## About this task
Search the entries for the word "have" and return every line where it is found.

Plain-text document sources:
[Start of Attachment]
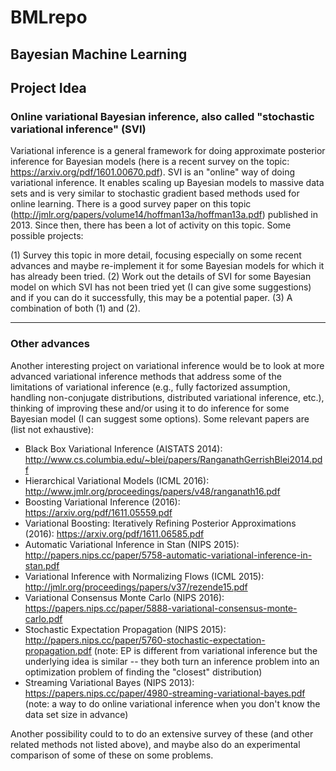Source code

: # BMLrepo

## Bayesian Machine Learning 

## Project Idea

### Online variational Bayesian inference, also called "stochastic variational inference" (SVI)

Variational inference is a general framework for doing approximate posterior inference for Bayesian models (here is a recent survey on the topic: https://arxiv.org/pdf/1601.00670.pdf). SVI is an "online" way of doing variational inference. It enables scaling up Bayesian models to massive data sets and is very similar to stochastic gradient based methods used for online learning. There is a good survey paper on this topic (http://jmlr.org/papers/volume14/hoffman13a/hoffman13a.pdf) published in 2013. Since then, there has been a lot of activity on this topic. Some possible projects:

(1) Survey this topic in more detail, focusing especially on some recent advances and maybe re-implement it for some Bayesian models for which it has already been tried.
(2) Work out the details of SVI for some Bayesian model on which SVI has not been tried yet (I can give some suggestions) and if you can do it successfully, this may be a potential paper.
(3) A combination of both (1) and (2).

---

### Other advances

Another interesting project on variational inference would be to look at more advanced variational inference methods that address some of the limitations of variational inference (e.g., fully factorized assumption, handling non-conjugate distributions, distributed variational inference, etc.), thinking of improving these and/or using it to do inference for some Bayesian model (I can suggest some options). Some relevant papers are (list not exhaustive): 

- Black Box Variational Inference (AISTATS 2014): http://www.cs.columbia.edu/~blei/papers/RanganathGerrishBlei2014.pdf 
- Hierarchical Variational Models (ICML 2016): http://www.jmlr.org/proceedings/papers/v48/ranganath16.pdf 
- Boosting Variational Inference (2016): https://arxiv.org/pdf/1611.05559.pdf 
- Variational Boosting: Iteratively Refining Posterior Approximations (2016): https://arxiv.org/pdf/1611.06585.pdf 
- Automatic Variational Inference in Stan (NIPS 2015): http://papers.nips.cc/paper/5758-automatic-variational-inference-in-stan.pdf 
- Variational Inference with Normalizing Flows (ICML 2015): http://jmlr.org/proceedings/papers/v37/rezende15.pdf 
- Variational Consensus Monte Carlo (NIPS 2016): https://papers.nips.cc/paper/5888-variational-consensus-monte-carlo.pdf 
- Stochastic Expectation Propagation (NIPS 2015): http://papers.nips.cc/paper/5760-stochastic-expectation-propagation.pdf (note: EP is different from variational inference but the underlying idea is similar -- they both turn an inference problem into an optimization problem of finding the "closest" distribution)
- Streaming Variational Bayes (NIPS 2013): https://papers.nips.cc/paper/4980-streaming-variational-bayes.pdf (note: a way to do online variational inference when you don't know the data set size in advance)

Another possibility could to to do an extensive survey of these (and other related methods not listed above), and maybe also do an experimental comparison of some of these on some problems.
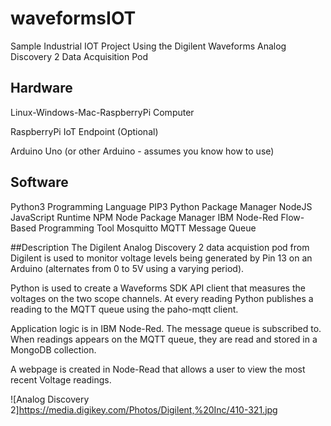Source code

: # waveformsIOT
Sample Industrial IOT Project Using the Digilent Waveforms Analog Discovery 2 Data Acquisition Pod

## Hardware

Linux-Windows-Mac-RaspberryPi Computer

RaspberryPi IoT Endpoint (Optional)

Arduino Uno (or other Arduino - assumes you know how to use)

## Software
Python3 Programming Language
PIP3 Python Package Manager
NodeJS JavaScript Runtime
NPM Node Package Manager
IBM Node-Red Flow-Based Programming Tool
Mosquitto MQTT Message Queue

##Description
The Digilent Analog Discovery 2 data acquistion pod from Digilent is used to monitor voltage levels being generated by Pin 13 on an Arduino (alternates from 0 to 5V using a varying period).

Python is used to create a Waveforms SDK API client that measures the voltages on the two scope channels.  At every reading Python publishes a reading to the MQTT queue using the paho-mqtt client.

Application logic is in IBM Node-Red. The message queue is subscribed to.  When readings appears on the MQTT queue, they are read and stored in a MongoDB collection.

A webpage is created in Node-Read that allows a user to view the most recent Voltage readings.

![Analog Discovery 2]https://media.digikey.com/Photos/Digilent,%20Inc/410-321.jpg
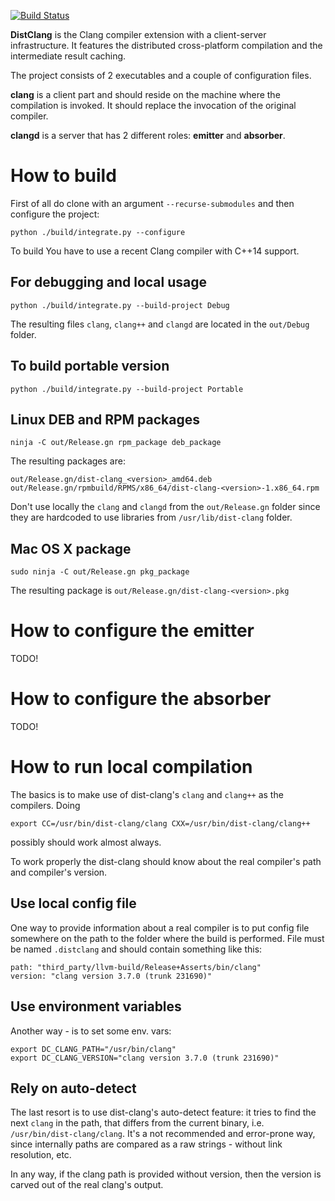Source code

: [![Build Status](https://travis-ci.org/abyss7/dist-clang.svg?branch=master)](https://travis-ci.org/abyss7/dist-clang)

**DistClang** is the Clang compiler extension with a client-server infrastructure. It features the distributed cross-platform compilation and the intermediate result caching.

The project consists of 2 executables and a couple of configuration files.

**clang** is a client part and should reside on the machine where the compilation is invoked. It should replace the invocation of the original compiler.

**clangd** is a server that has 2 different roles: **emitter** and **absorber**.

# How to build

First of all do clone with an argument `--recurse-submodules` and then configure the project:

    python ./build/integrate.py --configure

To build You have to use a recent Clang compiler with C++14 support.

## For debugging and local usage

    python ./build/integrate.py --build-project Debug

The resulting files `clang`, `clang++` and `clangd` are located in the `out/Debug` folder.

## To build portable version

    python ./build/integrate.py --build-project Portable

## Linux DEB and RPM packages

    ninja -C out/Release.gn rpm_package deb_package

The resulting packages are:

    out/Release.gn/dist-clang_<version>_amd64.deb
    out/Release.gn/rpmbuild/RPMS/x86_64/dist-clang-<version>-1.x86_64.rpm

Don't use locally the `clang` and `clangd` from the `out/Release.gn` folder since they are hardcoded to use libraries from `/usr/lib/dist-clang` folder.

## Mac OS X package

    sudo ninja -C out/Release.gn pkg_package

The resulting package is `out/Release.gn/dist-clang-<version>.pkg`

# How to configure the emitter

TODO!

# How to configure the absorber

TODO!

# How to run local compilation

The basics is to make use of dist-clang's `clang` and `clang++` as the compilers. Doing

    export CC=/usr/bin/dist-clang/clang CXX=/usr/bin/dist-clang/clang++

possibly should work almost always.

To work properly the dist-clang should know about the real compiler's path and compiler's version.

## Use local config file

One way to provide information about a real compiler is to put config file somewhere on the path to the folder where the build is performed. File must be named `.distclang` and should contain something like this:

    path: "third_party/llvm-build/Release+Asserts/bin/clang"
    version: "clang version 3.7.0 (trunk 231690)"

## Use environment variables

Another way - is to set some env. vars:

    export DC_CLANG_PATH="/usr/bin/clang"
    export DC_CLANG_VERSION="clang version 3.7.0 (trunk 231690)"

## Rely on auto-detect

The last resort is to use dist-clang's auto-detect feature: it tries to find the next `clang` in the path, that differs from the current binary, i.e. `/usr/bin/dist-clang/clang`. It's a not recommended and error-prone way, since internally paths are compared as a raw strings - without link resolution, etc.

In any way, if the clang path is provided without version, then the version is carved out of the real clang's output.
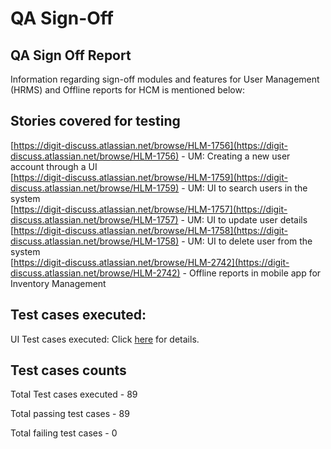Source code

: # QA Sign-Off

## QA Sign Off Report

Information regarding sign-off modules and features for User Management (HRMS) and Offline reports for HCM is mentioned below:

## Stories covered for testing

[https://digit-discuss.atlassian.net/browse/HLM-1756](https://digit-discuss.atlassian.net/browse/HLM-1756) - UM: Creating a new user account through a UI\
[https://digit-discuss.atlassian.net/browse/HLM-1759](https://digit-discuss.atlassian.net/browse/HLM-1759) - UM: UI to search users in the system\
[https://digit-discuss.atlassian.net/browse/HLM-1757](https://digit-discuss.atlassian.net/browse/HLM-1757) - UM: UI to update user details\
[https://digit-discuss.atlassian.net/browse/HLM-1758](https://digit-discuss.atlassian.net/browse/HLM-1758) - UM: UI to delete user from the system\
[https://digit-discuss.atlassian.net/browse/HLM-2742](https://digit-discuss.atlassian.net/browse/HLM-2742) - Offline reports in mobile app for Inventory Management

## Test cases executed:&#x20;

UI Test cases executed: Click [here](../complaints/qa-sign-off/test-cases.md) for details.&#x20;

## Test cases counts

Total Test cases executed - 89&#x20;

Total passing test cases - 89

Total failing test cases - 0

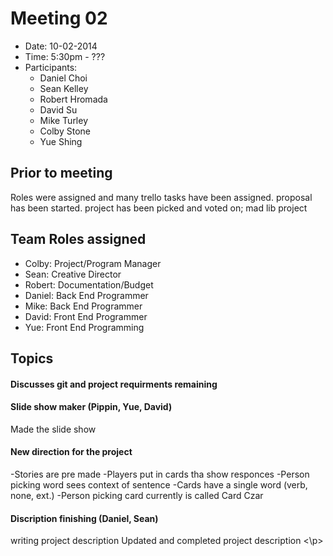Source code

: # Meeting 02
- Date: 10-02-2014
- Time: 5:30pm - ???
- Participants:
	- Daniel Choi
	- Sean Kelley
	- Robert Hromada
	- David Su
	- Mike Turley
	- Colby Stone
	- Yue Shing

## Prior to meeting
<p> Roles were assigned and many trello tasks have been assigned. proposal has been started.  project has been picked and voted on; mad lib project</p>

## Team Roles assigned
- Colby: Project/Program Manager
- Sean: Creative Director
- Robert: Documentation/Budget
- Daniel: Back End Programmer
- Mike: Back End Programmer
- David: Front End Programmer
- Yue: Front End Programming

## Topics

#### Discusses git and project requirments remaining

#### Slide show maker (Pippin, Yue, David)
<p>
Made the slide show
</p>

#### New direction for the project
-Stories are pre made
-Players put in cards tha show responces
-Person picking word sees context of sentence
-Cards have a single word (verb, none, ext.)
-Person picking card currently is called Card Czar

#### Discription finishing (Daniel, Sean)
<p>
writing project description
Updated and completed project description
<\p>
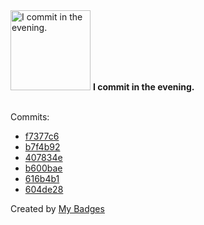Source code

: <img src="https://my-badges.github.io/my-badges/evening-commits.png" alt="I commit in the evening." title="I commit in the evening." width="128">
<strong>I commit in the evening.</strong>
<br><br>

Commits:

- <a href="https://github.com/ksysoev/make-it-public-tgbot/commit/f7377c6dcb1d41553becbb0ad08e3d219f5d0052">f7377c6</a>
- <a href="https://github.com/ksysoev/make-it-public-tgbot/commit/b7f4b929a3047c8b769241b1eaf872f798fafc00">b7f4b92</a>
- <a href="https://github.com/ksysoev/make-it-public-tgbot/commit/407834e9c37e480c97b4fd80d8751d643682bac5">407834e</a>
- <a href="https://github.com/ksysoev/make-it-public-tgbot/commit/b600bae7ddbbf51f0dedddfbfa587de576d67203">b600bae</a>
- <a href="https://github.com/ksysoev/make-it-public-tgbot/commit/616b4b10ee51c25e4ce3cdde88f0839eb50dadeb">616b4b1</a>
- <a href="https://github.com/ksysoev/make-it-public-tgbot/commit/604de28b301ff4b57e16a892573f003d6d788f9a">604de28</a>


Created by <a href="https://github.com/my-badges/my-badges">My Badges</a>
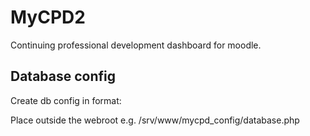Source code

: MyCPD2
======

Continuing professional development dashboard for moodle.


Database config
---------------
Create db config in format:

<?php

define('HOSTNAME','localhost');
define('USERNAME', 'yourdbuser');
define('PASSWORD', 'yourdbpassword');

?>

Place outside the webroot e.g. /srv/www/mycpd_config/database.php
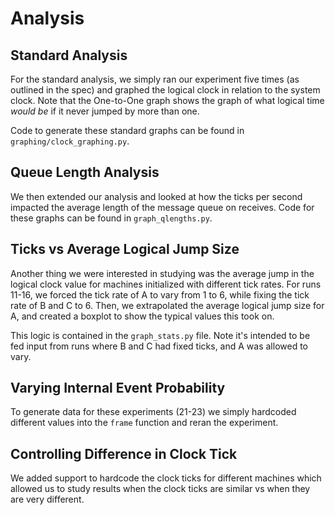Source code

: # Analysis

## Standard Analysis

For the standard analysis, we simply ran our experiment five times (as outlined in the spec) and graphed the logical clock in relation to the system clock. Note that the One-to-One graph shows the graph of what logical time _would be_ if it never jumped by more than one.

Code to generate these standard graphs can be found in `graphing/clock_graphing.py`.

## Queue Length Analysis

We then extended our analysis and looked at how the ticks per second impacted the average length of the message queue on receives. Code for these graphs can be found in `graph_qlengths.py`.

## Ticks vs Average Logical Jump Size

Another thing we were interested in studying was the average jump in the logical clock value for machines initialized with different tick rates. For runs 11-16, we forced the tick rate of A to vary from 1 to 6, while fixing the tick rate of B and C to 6. Then, we extrapolated the average logical jump size for A, and created a boxplot to show the typical values this took on.

This logic is contained in the `graph_stats.py` file. Note it's intended to be fed input from runs where B and C had fixed ticks, and A was allowed to vary.

## Varying Internal Event Probability

To generate data for these experiments (21-23) we simply hardcoded different values into the `frame` function and reran the experiment.

## Controlling Difference in Clock Tick

We added support to hardcode the clock ticks for different machines which allowed us to study results when the clock ticks are similar vs when they are very different.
[End of Attachment]
## Output for this exercise
To build You have to use a recent Clang compiler with C++14 support.
<p> Roles were assigned and many trello tasks have been assigned. proposal has been started.  project has been picked and voted on; mad lib project</p>
-Cards have a single word (verb, none, ext.)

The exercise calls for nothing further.